About
Center Stage with Pat Launer on KSDS JAZZ88
AIRDATE: FEBRUARY 19, 2010
Picture this. You’re at home with your family for an intimate celebration. Your daughter has just become engaged. She’s giddy and radiant. Your son has had a bit too much to drink. The young fiancé is a catch, already a wealthy businessman. Everything is going swimmingly – and then the doorbell rings.
In shuffles an investigator who tells you he’s just come from the morgue, where a poor young girl was lying on the slab, after having taken her own life. Insistently and systematically, he questions each and every member of the family, peeling away layers of secrecy and superciliousness, and implicating everyone – directly or indirectly – in the girl’s demise.
It’s not a matter of Whodunit, but who contributed to it. Something of a lesson in collective guilt and social responsibility. Which brings to mind the dire admonition of the ghost of Jacob Marley to his former partner, Ebenezer Scrooge: “Mankind is your business!”
A psychological thriller written by J. B. Priestley in 1945, “An Inspector Calls” is set in a fictitious Yorkshire , England , industrial town just before the first World War. Despite the work’s immense and long-lasting popularity, the playwright-journalist was accused of wrapping his morality tale in socialist trappings (or perhaps more aptly, liberal humanist garb), including heinous considerations like class inequity, hypocrisy, social conscience and community responsibility. The message may come through as a tad didactic, but it’s no less relevant than it was 65 years ago. Fashions may have changed in the interim, but not human nature.
For a long time, the play had fallen out of favor. But then, in 1993, it was re-conceived in London and then New York , and became a theatrical darling on both sides of the pond, winning 20 prestigious awards.

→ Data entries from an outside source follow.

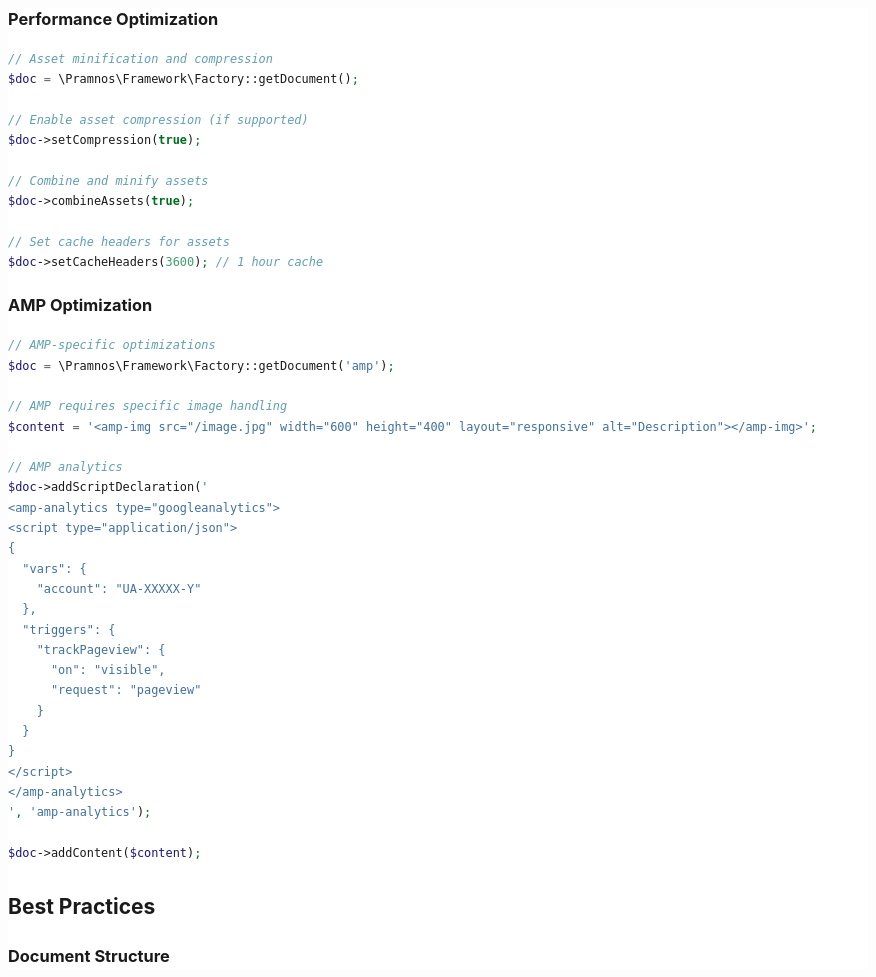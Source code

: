 ### Performance Optimization

```php
// Asset minification and compression
$doc = \Pramnos\Framework\Factory::getDocument();

// Enable asset compression (if supported)
$doc->setCompression(true);

// Combine and minify assets
$doc->combineAssets(true);

// Set cache headers for assets
$doc->setCacheHeaders(3600); // 1 hour cache
```

### AMP Optimization

```php
// AMP-specific optimizations
$doc = \Pramnos\Framework\Factory::getDocument('amp');

// AMP requires specific image handling
$content = '<amp-img src="/image.jpg" width="600" height="400" layout="responsive" alt="Description"></amp-img>';

// AMP analytics
$doc->addScriptDeclaration('
<amp-analytics type="googleanalytics">
<script type="application/json">
{
  "vars": {
    "account": "UA-XXXXX-Y"
  },
  "triggers": {
    "trackPageview": {
      "on": "visible",
      "request": "pageview"
    }
  }
}
</script>
</amp-analytics>
', 'amp-analytics');

$doc->addContent($content);
```

## Best Practices

### Document Structure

Lamb’s Players Theatre was ahead of that curve, airing out the old warhorse in 1989. And now, they feel the time is ripe for a revisit. They’ve made the play leaner and sleeker, trimmed down from 3 acts to one relentless, intermissionless, nail-biting interrogation. Of course, there’s a twist at the end, which leaves audiences a bit dazed and a little puzzled. In some ways, you have to work it all out for yourself. The enigmatic aspect can be unnerving, even a little annoying. But the play still packs its wallop, and its message never goes out of style, especially in this era of unchecked greed and materialism, when the great divide between rich and poor seems wider than ever.
The Lamb’s production is very attractive, the performances first-rate. The lovely, detailed drawing room set has one peculiar feature: the floor is packed soil. Metaphorical, you might say, for digging up the dirt on every arrogant, condescending character. You’re guaranteed to be gobsmacked at the end.
“An Inspector Calls” continues through March 21 at Lamb’s Players Theatre.